Posted By on June 15, 2011

In 2004, Data Trace Media in cooperation with the Smithsonian Institution, published what was to be the first in a series of “informational coffee table” books.  The subject was the Civil War and the objective was to present the war through a series of actual images from newspapers of the time.  The newspapers that were chosen were from the archives of Eric C. Caren and Stephen A. Goldman, two of the most respected, long-time, rare newspaper collectors in the nation.  The full-page news images were complemented by a section of unusual and interesting art images from the Smithsonian – including works of war-era artists Currier and Ives and photographer Matthew Brady.  Caren and Goldman are named as the authors, although the book has very little actual written text.

A brief, four-page introduction opens the volume.  In it, the authors reflect on the vast literature of the Civil War and the interest generated in every aspect of it.  To establish a uniqueness to their work, Caren and Goldman, present the premise that the reader can best be enlightened by a view of the Civil War that “unfolds” through newsprint as the war is being fought.  They then state that at the time, none of the readers of the papers nor any of the participants in the war knew how it would turn out.  While this may sound like a “given” that doesn’t need to be stated, it is something that is often forgotten by laymen when examining old documents.  The reader of this volume is therefore urged to try to understand the knowledge, perspective and mindset of those reading the newspaper at the time it was printed; what was known was only what had happened before and what they were reading at the time.  The future had not yet been decided.
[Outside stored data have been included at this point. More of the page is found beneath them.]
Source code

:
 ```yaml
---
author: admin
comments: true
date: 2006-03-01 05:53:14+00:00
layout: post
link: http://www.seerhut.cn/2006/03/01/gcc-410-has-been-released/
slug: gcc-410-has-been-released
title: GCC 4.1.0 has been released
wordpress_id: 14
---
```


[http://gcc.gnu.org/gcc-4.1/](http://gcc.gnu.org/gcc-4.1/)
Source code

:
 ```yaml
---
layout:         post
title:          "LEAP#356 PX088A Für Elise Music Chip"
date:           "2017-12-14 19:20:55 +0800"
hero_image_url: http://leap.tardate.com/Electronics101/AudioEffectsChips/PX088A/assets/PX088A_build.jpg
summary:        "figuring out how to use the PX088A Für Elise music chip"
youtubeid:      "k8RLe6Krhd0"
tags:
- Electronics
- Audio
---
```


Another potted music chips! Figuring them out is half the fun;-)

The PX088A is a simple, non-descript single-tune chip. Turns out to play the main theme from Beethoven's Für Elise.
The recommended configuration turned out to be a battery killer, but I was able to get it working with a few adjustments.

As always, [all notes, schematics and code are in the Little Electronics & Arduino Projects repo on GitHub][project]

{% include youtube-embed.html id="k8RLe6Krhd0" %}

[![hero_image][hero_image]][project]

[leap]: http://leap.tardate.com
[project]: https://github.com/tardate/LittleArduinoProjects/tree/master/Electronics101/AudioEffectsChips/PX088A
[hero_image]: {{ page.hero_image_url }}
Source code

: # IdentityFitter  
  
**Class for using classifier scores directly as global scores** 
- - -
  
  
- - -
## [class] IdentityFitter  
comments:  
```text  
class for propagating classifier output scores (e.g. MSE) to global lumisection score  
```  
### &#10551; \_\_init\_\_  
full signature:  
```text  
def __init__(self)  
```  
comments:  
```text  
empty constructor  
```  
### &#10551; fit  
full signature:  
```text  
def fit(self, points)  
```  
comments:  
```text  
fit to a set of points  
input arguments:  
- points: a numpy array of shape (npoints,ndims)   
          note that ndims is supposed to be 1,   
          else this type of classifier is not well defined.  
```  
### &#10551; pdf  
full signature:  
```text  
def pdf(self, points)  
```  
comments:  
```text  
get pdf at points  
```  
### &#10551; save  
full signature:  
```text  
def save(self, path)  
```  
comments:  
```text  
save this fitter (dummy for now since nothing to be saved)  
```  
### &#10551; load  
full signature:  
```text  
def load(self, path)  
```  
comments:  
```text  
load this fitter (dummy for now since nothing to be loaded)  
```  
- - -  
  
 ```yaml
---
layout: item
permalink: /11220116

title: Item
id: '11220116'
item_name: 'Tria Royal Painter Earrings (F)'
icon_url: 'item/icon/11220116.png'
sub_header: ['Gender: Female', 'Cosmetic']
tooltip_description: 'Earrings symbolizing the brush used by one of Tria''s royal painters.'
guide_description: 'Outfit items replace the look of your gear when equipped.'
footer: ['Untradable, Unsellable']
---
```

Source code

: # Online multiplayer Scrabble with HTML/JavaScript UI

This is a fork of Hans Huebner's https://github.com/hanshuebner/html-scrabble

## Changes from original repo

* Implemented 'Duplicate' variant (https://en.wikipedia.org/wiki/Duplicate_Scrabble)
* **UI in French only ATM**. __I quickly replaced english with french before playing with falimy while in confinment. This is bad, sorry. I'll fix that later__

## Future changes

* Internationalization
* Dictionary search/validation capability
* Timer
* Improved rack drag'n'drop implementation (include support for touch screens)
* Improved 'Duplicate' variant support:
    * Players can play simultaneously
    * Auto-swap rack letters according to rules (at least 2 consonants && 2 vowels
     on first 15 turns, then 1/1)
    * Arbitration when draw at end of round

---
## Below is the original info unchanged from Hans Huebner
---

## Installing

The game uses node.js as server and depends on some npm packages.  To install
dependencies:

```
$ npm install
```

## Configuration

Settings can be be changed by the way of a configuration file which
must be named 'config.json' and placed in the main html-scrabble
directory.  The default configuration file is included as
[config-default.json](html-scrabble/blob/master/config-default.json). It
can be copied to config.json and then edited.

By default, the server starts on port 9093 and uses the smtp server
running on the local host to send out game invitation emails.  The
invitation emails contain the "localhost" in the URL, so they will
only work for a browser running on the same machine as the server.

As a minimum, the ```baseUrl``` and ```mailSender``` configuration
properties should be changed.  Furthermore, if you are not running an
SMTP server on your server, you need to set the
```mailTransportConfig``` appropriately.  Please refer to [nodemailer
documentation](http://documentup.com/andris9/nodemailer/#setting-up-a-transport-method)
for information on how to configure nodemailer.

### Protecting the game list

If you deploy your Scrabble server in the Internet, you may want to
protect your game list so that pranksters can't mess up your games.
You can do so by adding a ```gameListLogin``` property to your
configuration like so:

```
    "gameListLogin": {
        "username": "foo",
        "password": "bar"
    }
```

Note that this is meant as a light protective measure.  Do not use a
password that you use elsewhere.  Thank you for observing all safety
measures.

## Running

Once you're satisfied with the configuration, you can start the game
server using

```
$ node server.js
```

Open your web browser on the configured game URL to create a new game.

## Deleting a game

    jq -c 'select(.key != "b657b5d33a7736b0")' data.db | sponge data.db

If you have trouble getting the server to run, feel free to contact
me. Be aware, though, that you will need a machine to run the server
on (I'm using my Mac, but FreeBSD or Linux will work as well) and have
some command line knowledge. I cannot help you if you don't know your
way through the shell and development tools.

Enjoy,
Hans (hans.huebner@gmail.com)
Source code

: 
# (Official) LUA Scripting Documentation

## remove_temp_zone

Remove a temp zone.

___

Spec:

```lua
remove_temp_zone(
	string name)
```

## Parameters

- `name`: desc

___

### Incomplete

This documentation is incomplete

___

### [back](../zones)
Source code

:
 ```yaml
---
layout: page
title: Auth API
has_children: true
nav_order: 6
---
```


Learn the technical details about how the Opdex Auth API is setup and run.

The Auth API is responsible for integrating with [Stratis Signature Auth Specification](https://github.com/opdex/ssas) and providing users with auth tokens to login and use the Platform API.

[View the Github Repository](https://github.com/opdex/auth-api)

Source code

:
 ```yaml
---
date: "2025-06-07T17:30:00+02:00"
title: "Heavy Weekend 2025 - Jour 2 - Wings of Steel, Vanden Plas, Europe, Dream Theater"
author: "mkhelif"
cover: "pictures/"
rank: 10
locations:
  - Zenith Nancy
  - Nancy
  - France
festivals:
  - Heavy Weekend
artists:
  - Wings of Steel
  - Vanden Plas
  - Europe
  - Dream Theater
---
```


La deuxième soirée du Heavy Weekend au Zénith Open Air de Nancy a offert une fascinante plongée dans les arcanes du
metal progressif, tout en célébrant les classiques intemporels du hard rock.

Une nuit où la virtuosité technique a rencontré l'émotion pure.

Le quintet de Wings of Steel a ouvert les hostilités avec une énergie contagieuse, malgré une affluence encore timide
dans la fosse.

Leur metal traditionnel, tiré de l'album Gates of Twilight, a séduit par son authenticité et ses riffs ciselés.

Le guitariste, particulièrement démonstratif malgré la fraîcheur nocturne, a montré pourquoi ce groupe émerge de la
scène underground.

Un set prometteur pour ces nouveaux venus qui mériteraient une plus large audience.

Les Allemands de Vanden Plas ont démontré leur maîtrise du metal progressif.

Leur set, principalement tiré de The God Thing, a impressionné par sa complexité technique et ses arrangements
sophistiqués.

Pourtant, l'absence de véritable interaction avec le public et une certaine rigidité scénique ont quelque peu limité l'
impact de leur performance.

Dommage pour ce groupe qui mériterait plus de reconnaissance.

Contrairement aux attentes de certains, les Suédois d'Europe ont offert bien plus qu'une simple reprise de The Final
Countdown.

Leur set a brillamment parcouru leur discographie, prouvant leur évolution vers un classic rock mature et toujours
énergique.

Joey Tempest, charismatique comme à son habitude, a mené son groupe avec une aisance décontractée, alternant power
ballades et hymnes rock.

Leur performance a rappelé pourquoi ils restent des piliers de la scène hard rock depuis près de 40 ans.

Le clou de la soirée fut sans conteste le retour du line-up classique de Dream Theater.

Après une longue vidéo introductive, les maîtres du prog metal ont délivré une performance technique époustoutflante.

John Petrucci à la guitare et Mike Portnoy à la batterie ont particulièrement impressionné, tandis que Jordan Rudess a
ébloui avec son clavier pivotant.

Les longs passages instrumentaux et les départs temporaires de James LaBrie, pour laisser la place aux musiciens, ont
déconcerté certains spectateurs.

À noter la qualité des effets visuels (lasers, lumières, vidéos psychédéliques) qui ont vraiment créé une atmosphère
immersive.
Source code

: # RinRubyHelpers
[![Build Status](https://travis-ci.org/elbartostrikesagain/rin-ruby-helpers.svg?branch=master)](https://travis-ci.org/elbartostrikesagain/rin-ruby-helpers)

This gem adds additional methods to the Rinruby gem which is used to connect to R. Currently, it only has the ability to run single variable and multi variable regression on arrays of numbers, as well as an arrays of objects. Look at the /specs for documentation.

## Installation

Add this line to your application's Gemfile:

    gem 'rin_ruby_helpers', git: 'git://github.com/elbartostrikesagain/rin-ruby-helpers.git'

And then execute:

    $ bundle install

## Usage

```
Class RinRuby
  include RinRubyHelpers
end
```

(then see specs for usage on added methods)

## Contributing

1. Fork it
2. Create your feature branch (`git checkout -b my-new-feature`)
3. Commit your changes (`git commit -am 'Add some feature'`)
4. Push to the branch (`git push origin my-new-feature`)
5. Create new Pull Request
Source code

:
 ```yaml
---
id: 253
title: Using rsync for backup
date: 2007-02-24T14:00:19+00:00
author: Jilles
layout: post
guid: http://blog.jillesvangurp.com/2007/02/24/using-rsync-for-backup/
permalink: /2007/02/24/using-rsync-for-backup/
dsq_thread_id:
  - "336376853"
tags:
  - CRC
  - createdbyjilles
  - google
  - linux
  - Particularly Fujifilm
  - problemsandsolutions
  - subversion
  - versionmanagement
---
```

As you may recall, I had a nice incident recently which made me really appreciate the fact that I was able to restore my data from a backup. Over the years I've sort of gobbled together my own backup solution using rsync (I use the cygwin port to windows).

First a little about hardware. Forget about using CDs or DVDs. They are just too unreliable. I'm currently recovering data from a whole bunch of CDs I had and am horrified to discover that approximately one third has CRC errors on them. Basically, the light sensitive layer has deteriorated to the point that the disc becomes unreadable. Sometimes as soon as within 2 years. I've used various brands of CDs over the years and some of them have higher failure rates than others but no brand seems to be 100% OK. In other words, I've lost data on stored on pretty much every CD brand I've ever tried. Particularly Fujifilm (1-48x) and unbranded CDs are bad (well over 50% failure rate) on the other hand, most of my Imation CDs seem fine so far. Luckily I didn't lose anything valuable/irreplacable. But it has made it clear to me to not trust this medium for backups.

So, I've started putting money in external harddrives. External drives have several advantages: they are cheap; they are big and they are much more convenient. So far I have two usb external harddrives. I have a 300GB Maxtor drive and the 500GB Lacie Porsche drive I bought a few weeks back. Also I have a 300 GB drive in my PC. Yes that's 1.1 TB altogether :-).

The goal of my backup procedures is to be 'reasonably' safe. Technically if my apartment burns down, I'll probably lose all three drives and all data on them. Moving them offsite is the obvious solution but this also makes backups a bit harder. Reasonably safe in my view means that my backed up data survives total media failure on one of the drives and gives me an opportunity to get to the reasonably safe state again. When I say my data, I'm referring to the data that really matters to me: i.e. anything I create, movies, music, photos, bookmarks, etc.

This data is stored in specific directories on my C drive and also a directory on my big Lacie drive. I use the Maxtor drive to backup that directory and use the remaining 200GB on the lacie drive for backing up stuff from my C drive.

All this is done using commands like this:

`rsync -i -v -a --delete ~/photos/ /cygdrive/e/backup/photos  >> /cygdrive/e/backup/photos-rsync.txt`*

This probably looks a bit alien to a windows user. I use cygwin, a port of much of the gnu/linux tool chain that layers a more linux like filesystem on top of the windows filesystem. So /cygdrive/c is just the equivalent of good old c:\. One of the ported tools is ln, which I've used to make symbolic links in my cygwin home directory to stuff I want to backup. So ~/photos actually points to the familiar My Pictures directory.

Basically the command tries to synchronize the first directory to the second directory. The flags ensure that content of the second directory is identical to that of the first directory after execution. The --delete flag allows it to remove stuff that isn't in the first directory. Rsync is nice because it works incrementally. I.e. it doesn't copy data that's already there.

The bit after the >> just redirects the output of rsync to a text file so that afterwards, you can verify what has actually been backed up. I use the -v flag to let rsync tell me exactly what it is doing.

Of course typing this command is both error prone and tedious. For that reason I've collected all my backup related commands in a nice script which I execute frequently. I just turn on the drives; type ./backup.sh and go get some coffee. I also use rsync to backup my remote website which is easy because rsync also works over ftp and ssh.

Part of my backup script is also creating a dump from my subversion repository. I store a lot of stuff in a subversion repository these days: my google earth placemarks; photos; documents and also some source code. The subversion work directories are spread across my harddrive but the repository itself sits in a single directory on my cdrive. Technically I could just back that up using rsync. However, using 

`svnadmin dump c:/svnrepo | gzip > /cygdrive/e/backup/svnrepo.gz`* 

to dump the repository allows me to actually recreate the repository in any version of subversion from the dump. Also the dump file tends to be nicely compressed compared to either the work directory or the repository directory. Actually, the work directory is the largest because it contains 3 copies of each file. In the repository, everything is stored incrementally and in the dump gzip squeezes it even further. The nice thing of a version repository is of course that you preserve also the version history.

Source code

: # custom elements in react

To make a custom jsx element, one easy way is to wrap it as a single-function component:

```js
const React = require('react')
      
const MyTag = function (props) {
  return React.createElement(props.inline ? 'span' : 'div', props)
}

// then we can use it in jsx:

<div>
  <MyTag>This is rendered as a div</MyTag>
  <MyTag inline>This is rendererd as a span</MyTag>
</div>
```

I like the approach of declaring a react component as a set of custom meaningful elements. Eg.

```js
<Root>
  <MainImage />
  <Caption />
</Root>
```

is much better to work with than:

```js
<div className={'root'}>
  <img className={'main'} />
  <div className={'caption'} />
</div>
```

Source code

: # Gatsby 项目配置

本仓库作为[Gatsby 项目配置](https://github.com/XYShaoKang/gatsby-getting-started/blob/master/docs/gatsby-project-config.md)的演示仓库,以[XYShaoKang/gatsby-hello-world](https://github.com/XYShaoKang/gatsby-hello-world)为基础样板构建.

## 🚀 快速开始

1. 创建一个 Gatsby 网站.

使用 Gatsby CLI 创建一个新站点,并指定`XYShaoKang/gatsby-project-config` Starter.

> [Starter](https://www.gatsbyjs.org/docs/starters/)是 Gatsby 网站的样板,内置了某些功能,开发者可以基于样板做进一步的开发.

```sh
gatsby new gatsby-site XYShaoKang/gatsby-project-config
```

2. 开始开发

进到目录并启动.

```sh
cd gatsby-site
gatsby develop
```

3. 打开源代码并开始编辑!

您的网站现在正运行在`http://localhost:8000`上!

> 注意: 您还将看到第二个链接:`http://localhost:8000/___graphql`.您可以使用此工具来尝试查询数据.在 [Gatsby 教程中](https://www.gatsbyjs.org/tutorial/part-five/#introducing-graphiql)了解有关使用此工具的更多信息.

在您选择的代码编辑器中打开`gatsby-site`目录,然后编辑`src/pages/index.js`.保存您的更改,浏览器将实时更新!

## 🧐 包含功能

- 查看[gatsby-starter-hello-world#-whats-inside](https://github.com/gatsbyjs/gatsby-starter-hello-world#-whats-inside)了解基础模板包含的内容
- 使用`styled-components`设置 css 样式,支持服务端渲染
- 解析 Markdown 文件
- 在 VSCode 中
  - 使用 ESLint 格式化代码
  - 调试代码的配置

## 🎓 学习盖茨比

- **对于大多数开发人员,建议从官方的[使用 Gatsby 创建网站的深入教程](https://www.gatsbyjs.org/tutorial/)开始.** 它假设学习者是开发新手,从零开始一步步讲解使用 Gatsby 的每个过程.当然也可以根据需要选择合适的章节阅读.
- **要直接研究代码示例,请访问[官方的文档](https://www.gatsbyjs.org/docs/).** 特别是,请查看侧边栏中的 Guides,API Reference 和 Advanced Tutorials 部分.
Civil War newspapers were different in the north and south and newspapers of that era were different than newspapers of today.  Those differences are examined – including such things as type size, war-time paper scarcity and the time-lag in delivering the news.  Photographic images could not be reproduced so artists made drawings  – sometimes relying on photographic images, sometimes on first-hand observations, and sometimes from their own imaginations.  These drawings were transferred to the printed page through engravings.  There was a special group of illustrated newspapers, and the authors focus on one northern paper,the New York Illustrated News, and one southern paper, The Southern Illustrated News, both of which are seldom seen in collections – in addition to the more common Harper’s Weekly and Leslie’s Illustrated.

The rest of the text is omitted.